Wer im 21. Jahrhundert nach Solidarität fragt, stösst auf jenes fluide Phänomen der Gemeinschaftlichkeit, das heute meist Zivilgesellschaft genannt wird. Statt bei einem definierten sozialen Subjekt befinden wir uns somit auf einem weiten Feld. Solidarität hat kein festgelegtes Thema und keinen vorgegebenen Akteur mehr. Um trotzdem von ihr sprechen zu können, müsste es gelingen, ihren inneren Kern zu fassen.
Umkehr der Perspektive
Bei der Suche nach dem Wesen von Solidarität stösst Bude auf den Philosophen Émmanuel Lévinas, der die seit der griechischen Philosophie herrschende Ich-Zentriertheit des Denkens kritisiert und die Vorrangigkeit des Anderen postuliert hat. Der Andere, so Lévinas, tritt diesem Ich mit einem unbedingten Anspruch gegenüber. Durch den Blick auf das fremde Gesicht, auf die Präsenz des Anderen, wird das Ich überhaupt erst konstituiert. Das Denken setzt an bei der Realität dieses Anderen – kehrt also die herkömmliche Perspektive um.
Mit diesem anspruchsvollen Bezug auf einen der originellsten Philosophen der Moderne macht Bude deutlich, dass er Solidarität nicht primär als moralische Leistung oder Forderung verstanden haben will, sondern als existentielle Gegebenheit. Mit anderen Worten: Der Mensch hat eine wesensmässige Disposition zur Solidarität. Er kann sie nur verleugnen, indem er sich selber verrät. Bude sieht sich in dieser Auffassung auch von entwicklungspsychologischen Befunden bestätigt: Bei kleinen Kindern wurden kulturübergreifende nicht sozial erlernte Muster altruistischen Verhaltens beobachtet.
Kulturgeschichtlicher Wandel der Solidarität
Als soziale Wirklichkeit ist Solidarität nun aber – trotz ihrer Verankerung in der Condition humaine – ein Band, dessen jeweilige Beschaffenheit nicht leicht zu verstehen und dessen Beständigkeit immer wieder fraglich ist. Bude folgt bei seiner Exploration zunächst Émile Durkheim, einem Klassiker der Soziologie, der ausgehend von Phänomenen der Individualisierung und Arbeitsteilung die Veränderungen solidarischen Verhaltens in der Industriegesellschaft am Übergang vom 19. zum 20. Jahrhundert zu verstehen suchte. War in Clan-Gesellschaften Solidarität unter den Mitgliedern «mechanisch» vorgegeben durch Tabus, Bräuche und Normen, so ist sie unter modernen urbanen Bedingungen eine von den Individuen frei gewählte Verhaltensmöglichkeit.

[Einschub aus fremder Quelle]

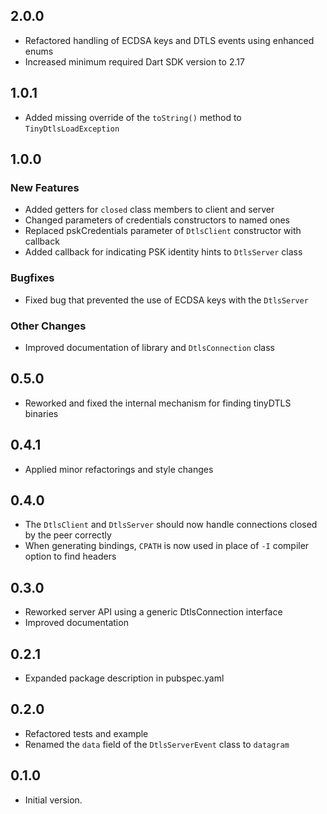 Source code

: ## 2.0.0

- Refactored handling of ECDSA keys and DTLS events using enhanced enums
- Increased minimum required Dart SDK version to 2.17

## 1.0.1

- Added missing override of the `toString()` method to `TinyDtlsLoadException`

## 1.0.0

### New Features
- Added getters for `closed` class members to client and server
- Changed parameters of credentials constructors to named ones
- Replaced pskCredentials parameter of `DtlsClient` constructor with callback
- Added callback for indicating PSK identity hints to `DtlsServer` class

### Bugfixes
- Fixed bug that prevented the use of ECDSA keys with the `DtlsServer`

### Other Changes
- Improved documentation of library and `DtlsConnection` class

## 0.5.0

- Reworked and fixed the internal mechanism for finding tinyDTLS binaries

## 0.4.1

- Applied minor refactorings and style changes

## 0.4.0

- The `DtlsClient` and `DtlsServer` should now handle connections closed by the peer correctly
- When generating bindings, `CPATH` is now used in place of `-I` compiler option to find headers

## 0.3.0

- Reworked server API using a generic DtlsConnection interface
- Improved documentation

## 0.2.1

- Expanded package description in pubspec.yaml

## 0.2.0

- Refactored tests and example
- Renamed the `data` field of the  `DtlsServerEvent` class to `datagram`

## 0.1.0

- Initial version.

Durkheim sah in diesem Kulturwandel einen Verlust an Gemeinschaft. Er traute, wie Bude meint, der Moderne nicht, was daran gelegen habe, dass Durkheim die gewandelten Formen der Solidarität nicht gesehen habe. Allerdings, so Bude weiter, fehle der modernen Gesellschaft eine verbindliche, allgemein anerkannte Form für die situativen und individuellen Praktiken des Solidarischseins – was es in der Tat schwierig mache, gelebte Solidarität als solche und insbesondere ihre Relevanz für den modernen Staat zu erkennen.
Tätiges Mitleid statt moralischer Imperativ
Ein archetypisches Modell solidarischen Verhaltens findet Bude in der neutestamentlichen Beispielerzählung vom barmherzigen Samariter (Lukas 10), die er Zug um Zug interpretiert. Auslöser der Zuwendung zu dem unter die Räuber Gefallenen ist nicht ein moralischer Imperativ, sondern Empathie. Der Priester und der Levit, die des Weges kamen, gingen am Verletzten vorüber. Vom Mann aus Samaria hingegen heisst es: «Er sah ihn und hatte Mitleid.» Und von diesem Mitleid ist jeder seiner folgenden Schritte des Helfens geleitet. Der Samariter erkennt in der Lage des Fremden die Bedürftigkeit, in die er selbst wie jeder Mensch jederzeit geraten kann und auf die es nur die Antwort des fraglosen Einspringens geben kann.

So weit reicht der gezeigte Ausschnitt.